The USRP series doesn't exactly seem like carrier-grade equipment, but
perhaps the NSA has a good reason to use it. Maybe baseband
exploitation, as coderman has previously mentioned? Simply getting cell
tower database dumps from the telcos would suffice for location info, so
I would guess this has a different purpose.


[1]
http://apps.washingtonpost.com/g/pag...ent/p3/a135606
========
the partnership with NGA to deploy them gives a hint: this is putting
USRPs up close and personal to target for exploitation.
(the USRP's are definitely more portable than my favorite SDR, the Noctar[0]!)

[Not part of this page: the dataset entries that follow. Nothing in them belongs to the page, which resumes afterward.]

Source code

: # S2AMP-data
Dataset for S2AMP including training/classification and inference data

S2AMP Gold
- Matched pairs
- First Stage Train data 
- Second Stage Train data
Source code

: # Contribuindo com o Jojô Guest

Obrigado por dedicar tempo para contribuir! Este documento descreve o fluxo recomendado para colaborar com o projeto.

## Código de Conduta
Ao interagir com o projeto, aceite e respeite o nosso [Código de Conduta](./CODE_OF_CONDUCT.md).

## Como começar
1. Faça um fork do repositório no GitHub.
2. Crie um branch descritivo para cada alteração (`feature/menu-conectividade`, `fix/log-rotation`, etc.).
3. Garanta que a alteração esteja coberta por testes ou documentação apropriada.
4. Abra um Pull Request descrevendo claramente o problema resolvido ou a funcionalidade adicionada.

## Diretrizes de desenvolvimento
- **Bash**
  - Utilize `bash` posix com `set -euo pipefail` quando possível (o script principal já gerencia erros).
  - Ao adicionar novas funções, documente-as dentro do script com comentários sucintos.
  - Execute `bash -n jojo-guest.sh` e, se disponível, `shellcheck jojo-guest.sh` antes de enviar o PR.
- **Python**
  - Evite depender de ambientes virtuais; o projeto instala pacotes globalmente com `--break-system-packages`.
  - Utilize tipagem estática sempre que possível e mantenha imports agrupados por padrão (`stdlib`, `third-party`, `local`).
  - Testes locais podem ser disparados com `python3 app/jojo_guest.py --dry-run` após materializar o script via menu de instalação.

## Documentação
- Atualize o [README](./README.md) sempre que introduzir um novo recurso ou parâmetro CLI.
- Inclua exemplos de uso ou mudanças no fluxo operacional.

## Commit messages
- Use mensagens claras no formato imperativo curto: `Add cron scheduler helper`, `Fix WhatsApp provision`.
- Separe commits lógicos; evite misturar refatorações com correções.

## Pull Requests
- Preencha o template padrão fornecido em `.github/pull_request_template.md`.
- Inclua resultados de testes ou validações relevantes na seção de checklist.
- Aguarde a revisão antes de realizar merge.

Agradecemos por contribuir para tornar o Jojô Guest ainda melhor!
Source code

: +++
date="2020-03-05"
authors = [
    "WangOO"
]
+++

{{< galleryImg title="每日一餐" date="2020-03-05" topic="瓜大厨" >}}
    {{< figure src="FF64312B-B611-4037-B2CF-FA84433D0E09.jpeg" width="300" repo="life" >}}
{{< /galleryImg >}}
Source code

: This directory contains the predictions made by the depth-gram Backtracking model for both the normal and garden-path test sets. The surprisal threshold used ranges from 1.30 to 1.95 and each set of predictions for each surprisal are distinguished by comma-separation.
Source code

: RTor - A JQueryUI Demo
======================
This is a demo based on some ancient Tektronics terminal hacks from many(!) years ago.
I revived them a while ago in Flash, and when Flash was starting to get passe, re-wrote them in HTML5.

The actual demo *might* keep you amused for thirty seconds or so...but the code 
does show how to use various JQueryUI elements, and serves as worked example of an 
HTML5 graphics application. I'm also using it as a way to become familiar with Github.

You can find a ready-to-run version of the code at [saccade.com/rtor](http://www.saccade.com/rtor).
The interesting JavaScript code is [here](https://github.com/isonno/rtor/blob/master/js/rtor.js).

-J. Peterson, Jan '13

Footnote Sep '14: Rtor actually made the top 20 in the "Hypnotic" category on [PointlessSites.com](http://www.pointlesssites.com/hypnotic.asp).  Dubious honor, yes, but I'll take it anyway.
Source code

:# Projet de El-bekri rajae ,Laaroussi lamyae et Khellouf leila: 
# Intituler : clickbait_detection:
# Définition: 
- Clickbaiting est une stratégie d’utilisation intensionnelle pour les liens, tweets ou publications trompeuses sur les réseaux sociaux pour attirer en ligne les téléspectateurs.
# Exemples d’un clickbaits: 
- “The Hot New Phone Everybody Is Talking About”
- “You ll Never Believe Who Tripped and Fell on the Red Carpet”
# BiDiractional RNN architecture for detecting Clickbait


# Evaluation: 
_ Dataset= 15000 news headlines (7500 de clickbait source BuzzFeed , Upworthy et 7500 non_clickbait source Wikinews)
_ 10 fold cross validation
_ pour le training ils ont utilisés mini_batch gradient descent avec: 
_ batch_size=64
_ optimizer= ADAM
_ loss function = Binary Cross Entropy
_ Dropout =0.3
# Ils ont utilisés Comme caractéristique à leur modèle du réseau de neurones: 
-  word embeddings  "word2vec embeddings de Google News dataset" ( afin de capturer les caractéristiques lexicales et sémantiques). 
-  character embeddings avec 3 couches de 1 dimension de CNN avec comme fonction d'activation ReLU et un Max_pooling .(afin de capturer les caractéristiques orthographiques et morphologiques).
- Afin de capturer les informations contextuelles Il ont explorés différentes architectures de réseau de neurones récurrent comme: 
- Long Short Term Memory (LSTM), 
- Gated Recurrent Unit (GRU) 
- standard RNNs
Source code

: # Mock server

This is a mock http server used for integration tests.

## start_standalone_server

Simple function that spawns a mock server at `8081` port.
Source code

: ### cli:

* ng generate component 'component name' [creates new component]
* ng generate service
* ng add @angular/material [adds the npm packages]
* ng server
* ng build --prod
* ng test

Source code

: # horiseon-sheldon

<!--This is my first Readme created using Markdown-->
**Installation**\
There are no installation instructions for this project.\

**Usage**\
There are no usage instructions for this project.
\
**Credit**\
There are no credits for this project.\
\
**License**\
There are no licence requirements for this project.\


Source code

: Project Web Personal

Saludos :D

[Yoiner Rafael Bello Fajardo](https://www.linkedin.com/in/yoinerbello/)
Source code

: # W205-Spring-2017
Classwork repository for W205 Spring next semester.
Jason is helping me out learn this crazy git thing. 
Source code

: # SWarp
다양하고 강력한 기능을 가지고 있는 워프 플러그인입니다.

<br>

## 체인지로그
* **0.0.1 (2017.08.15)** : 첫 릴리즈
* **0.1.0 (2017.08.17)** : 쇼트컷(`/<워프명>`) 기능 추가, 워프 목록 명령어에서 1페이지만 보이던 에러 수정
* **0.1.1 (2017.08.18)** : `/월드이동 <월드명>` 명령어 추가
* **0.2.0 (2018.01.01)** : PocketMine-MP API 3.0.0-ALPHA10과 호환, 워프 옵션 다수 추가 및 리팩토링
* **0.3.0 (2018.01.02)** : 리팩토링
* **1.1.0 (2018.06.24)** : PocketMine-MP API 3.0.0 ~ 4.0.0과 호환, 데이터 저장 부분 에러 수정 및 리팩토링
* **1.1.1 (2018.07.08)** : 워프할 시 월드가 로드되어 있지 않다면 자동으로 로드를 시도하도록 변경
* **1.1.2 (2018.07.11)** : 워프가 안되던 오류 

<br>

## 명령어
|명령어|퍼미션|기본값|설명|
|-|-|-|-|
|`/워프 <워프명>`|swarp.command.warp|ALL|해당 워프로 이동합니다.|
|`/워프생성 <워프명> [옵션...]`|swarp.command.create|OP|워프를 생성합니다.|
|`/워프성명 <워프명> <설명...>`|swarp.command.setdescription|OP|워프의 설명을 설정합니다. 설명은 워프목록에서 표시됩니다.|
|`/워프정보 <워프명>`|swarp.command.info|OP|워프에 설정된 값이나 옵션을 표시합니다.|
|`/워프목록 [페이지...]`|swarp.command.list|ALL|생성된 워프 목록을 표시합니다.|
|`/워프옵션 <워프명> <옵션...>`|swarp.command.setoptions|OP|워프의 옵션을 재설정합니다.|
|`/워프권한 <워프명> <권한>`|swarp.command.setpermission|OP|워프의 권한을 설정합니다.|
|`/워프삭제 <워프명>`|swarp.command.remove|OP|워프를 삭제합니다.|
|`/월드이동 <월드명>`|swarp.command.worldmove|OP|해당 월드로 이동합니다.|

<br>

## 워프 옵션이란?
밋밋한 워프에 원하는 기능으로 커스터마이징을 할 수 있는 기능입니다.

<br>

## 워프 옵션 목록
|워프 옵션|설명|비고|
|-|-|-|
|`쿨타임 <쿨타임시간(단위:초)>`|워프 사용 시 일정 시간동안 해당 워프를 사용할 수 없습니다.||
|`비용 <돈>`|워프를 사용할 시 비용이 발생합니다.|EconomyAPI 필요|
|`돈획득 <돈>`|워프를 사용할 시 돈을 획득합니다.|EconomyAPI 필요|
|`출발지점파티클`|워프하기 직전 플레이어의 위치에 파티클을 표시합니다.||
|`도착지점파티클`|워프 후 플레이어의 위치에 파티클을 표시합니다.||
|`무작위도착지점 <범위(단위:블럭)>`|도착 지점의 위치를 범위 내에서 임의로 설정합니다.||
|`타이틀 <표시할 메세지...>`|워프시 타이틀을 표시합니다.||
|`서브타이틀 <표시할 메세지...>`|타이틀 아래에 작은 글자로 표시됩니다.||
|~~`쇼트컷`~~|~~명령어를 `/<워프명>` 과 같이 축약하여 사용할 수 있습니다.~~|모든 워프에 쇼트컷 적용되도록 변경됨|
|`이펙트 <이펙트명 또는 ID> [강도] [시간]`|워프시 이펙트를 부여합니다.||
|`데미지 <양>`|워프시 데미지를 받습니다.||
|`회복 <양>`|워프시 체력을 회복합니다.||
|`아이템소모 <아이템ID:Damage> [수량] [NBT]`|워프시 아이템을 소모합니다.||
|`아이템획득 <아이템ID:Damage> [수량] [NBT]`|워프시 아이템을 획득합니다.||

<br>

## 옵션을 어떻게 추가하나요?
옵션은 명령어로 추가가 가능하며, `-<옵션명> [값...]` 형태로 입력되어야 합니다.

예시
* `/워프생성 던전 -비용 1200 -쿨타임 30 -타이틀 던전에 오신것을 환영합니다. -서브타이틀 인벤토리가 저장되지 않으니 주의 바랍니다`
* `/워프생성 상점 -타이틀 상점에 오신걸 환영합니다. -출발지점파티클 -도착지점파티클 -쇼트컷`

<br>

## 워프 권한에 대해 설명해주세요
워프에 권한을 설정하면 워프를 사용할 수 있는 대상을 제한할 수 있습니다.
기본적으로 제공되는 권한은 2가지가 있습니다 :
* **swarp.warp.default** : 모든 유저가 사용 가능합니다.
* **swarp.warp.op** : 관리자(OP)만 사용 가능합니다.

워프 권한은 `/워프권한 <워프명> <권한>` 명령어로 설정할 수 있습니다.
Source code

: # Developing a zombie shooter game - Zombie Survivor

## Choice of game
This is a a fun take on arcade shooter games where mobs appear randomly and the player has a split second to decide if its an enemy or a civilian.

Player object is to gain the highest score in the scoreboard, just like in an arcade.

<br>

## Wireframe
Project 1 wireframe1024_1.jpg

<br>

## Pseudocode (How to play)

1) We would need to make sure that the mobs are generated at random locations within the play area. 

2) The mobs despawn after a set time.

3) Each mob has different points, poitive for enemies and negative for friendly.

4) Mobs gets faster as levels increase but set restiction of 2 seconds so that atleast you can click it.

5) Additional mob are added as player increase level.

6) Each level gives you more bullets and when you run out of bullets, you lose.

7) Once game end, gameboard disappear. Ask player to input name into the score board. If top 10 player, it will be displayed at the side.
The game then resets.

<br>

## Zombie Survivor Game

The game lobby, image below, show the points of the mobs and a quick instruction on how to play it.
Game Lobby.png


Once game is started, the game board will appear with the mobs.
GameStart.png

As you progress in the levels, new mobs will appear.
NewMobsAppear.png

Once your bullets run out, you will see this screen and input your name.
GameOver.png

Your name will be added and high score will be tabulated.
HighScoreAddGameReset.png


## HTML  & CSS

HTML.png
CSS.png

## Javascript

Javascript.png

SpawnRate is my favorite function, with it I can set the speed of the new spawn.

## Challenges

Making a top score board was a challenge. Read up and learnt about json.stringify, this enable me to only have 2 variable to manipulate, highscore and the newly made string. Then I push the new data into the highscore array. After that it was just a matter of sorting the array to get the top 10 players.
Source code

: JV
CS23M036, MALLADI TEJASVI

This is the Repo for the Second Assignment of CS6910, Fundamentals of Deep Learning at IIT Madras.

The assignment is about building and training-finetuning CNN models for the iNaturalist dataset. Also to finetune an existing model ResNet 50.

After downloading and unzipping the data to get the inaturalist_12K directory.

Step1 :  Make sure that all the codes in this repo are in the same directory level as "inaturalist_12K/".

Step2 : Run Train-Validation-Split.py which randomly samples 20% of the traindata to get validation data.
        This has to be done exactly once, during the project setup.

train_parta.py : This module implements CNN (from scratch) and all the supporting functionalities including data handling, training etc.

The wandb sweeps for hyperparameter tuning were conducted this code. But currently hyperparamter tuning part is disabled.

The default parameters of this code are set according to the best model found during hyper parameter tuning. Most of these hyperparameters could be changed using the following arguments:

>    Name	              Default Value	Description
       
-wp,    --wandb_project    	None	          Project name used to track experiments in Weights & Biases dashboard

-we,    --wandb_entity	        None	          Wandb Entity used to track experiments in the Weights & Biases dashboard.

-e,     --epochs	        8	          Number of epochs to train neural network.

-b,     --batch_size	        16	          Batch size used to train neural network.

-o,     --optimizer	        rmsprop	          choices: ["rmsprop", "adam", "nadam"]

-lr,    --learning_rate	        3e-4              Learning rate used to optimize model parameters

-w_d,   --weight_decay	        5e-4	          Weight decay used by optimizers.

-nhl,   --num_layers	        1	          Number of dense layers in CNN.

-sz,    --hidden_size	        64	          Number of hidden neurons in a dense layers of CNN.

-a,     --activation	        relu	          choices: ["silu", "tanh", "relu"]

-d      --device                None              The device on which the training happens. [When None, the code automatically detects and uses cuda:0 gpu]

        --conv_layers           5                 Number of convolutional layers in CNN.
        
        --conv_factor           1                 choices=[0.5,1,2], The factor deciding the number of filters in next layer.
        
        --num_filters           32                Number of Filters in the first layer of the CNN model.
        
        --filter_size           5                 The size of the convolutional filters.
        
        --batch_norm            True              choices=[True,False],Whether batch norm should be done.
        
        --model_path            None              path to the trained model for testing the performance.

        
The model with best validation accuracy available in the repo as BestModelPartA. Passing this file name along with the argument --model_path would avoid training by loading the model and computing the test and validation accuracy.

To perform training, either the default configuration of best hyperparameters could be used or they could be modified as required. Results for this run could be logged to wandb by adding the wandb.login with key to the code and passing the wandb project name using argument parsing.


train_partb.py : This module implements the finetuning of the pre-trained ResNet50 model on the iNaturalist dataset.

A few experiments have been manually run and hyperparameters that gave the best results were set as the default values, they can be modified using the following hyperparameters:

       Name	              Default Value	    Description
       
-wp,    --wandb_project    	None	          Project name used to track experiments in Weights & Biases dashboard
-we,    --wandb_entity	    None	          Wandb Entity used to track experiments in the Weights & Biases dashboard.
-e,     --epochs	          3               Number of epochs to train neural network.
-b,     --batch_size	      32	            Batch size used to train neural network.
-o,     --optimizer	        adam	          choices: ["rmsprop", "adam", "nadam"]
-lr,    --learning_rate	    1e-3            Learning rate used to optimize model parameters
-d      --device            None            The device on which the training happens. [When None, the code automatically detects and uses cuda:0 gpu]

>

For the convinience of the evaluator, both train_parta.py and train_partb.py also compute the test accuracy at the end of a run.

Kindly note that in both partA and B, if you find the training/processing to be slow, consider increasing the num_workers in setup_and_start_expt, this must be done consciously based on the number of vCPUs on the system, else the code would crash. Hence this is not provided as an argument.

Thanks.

given the obtained bits mentioned (WLLids, DSL accounts, Cookies,
GooglePREFIDs) gathered and then handed off to TAO for further QUANTUM
INSERT $#@!ing of target systems it is likely they are doing GSM/cell
MitM to observe identifiers, along with WiFi attacks, and other egress
rather than deploying baseband exploits or deep active attacks
directly against the devices or other networks they're communicating
with.

thus CNE in this case is cell MitM/WiFi pwn with a USRP rogue tower to
get identifiers for TAO.  and TAO is where they get dirty with "remote
exploitation" of the device itself and other targets on networks it
uses.

we've seen how they have a smorgasbord of weaponized exploits to cover
the gamut of target hardware and technical acumen in the QUANTUM
INSERT / TURMOIL / TRAFFICTHIEF / MUTANT BROTH / etc, etc. style
efforts.  it appears they're using this same infrastructure where
possible for mobile; restricting CNE on the ground only to target.
=========
Regarding the CCP FY 2013 goals per
https://peertech.org/dist/nsa-cpp-go...3-unredact.png,

"Make gains in enabling decryption and Computer Network Exploitation
(CNE) access to fourth generation/Long Term Evolution (4G/LTE)
networks via enabling. [CCP_00009]"


i wonder if they upgraded to N210 (pairs?) for good 4G/LTE performance?
https://www.ettus.com/product/details/UN210-KIT




-t

----------